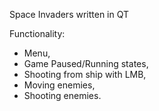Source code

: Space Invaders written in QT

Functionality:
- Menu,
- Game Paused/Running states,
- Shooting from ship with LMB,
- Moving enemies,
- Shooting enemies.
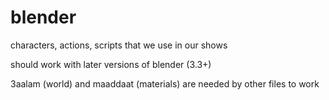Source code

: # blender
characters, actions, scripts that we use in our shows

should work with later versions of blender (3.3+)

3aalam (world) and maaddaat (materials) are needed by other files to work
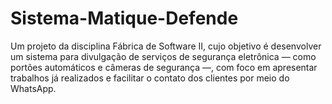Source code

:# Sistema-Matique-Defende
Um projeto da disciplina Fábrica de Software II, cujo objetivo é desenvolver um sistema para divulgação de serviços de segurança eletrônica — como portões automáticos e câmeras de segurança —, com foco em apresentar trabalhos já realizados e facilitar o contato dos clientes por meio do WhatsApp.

+-------+

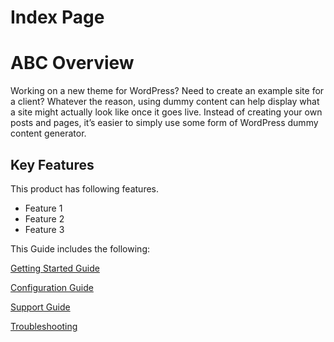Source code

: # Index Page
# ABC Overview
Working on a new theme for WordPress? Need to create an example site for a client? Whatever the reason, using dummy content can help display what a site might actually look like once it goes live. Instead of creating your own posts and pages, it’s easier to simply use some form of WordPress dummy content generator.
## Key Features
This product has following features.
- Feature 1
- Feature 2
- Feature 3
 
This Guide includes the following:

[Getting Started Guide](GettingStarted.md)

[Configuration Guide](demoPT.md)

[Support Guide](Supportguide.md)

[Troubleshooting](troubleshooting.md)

+-------+

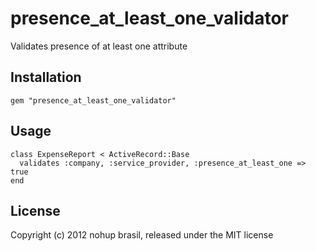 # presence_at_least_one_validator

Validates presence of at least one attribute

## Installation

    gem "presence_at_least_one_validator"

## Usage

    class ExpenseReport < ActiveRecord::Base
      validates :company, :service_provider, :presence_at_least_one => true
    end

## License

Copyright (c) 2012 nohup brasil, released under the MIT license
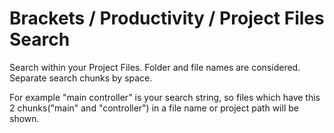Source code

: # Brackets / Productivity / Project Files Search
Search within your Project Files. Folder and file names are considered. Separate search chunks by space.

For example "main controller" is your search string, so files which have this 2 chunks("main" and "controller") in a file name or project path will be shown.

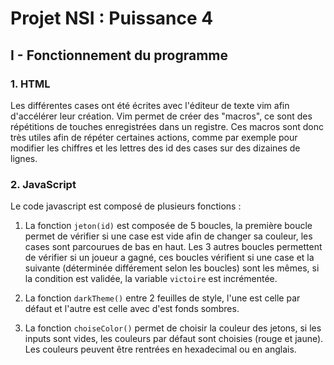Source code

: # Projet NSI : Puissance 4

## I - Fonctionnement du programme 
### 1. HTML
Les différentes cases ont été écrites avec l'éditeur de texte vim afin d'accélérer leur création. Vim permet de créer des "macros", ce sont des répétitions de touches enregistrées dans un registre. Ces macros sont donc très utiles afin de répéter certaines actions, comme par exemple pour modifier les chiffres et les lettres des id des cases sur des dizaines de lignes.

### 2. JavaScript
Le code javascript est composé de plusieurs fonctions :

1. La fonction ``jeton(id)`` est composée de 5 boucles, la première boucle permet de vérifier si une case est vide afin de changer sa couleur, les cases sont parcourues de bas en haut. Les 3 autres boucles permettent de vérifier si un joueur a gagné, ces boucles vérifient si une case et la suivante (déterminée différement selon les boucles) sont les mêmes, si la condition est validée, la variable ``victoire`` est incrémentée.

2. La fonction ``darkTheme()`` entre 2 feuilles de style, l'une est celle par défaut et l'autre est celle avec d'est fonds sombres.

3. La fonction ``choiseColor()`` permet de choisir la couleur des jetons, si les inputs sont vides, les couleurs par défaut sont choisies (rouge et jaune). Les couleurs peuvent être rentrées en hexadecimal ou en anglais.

+-------+

▸ What this task involves
Would you print, exactly as written, every line above from the one holding "### 1. HTML" through the one holding "1. La fonction", with both included and no other lines?

▸ Solution to this task
### 1. HTML
Les différentes cases ont été écrites avec l'éditeur de texte vim afin d'accélérer leur création. Vim permet de créer des "macros", ce sont des répétitions de touches enregistrées dans un registre. Ces macros sont donc très utiles afin de répéter certaines actions, comme par exemple pour modifier les chiffres et les lettres des id des cases sur des dizaines de lignes.

### 2. JavaScript
Le code javascript est composé de plusieurs fonctions :

1. La fonction ``jeton(id)`` est composée de 5 boucles, la première boucle permet de vérifier si une case est vide afin de changer sa couleur, les cases sont parcourues de bas en haut. Les 3 autres boucles permettent de vérifier si un joueur a gagné, ces boucles vérifient si une case et la suivante (déterminée différement selon les boucles) sont les mêmes, si la condition est validée, la variable ``victoire`` est incrémentée.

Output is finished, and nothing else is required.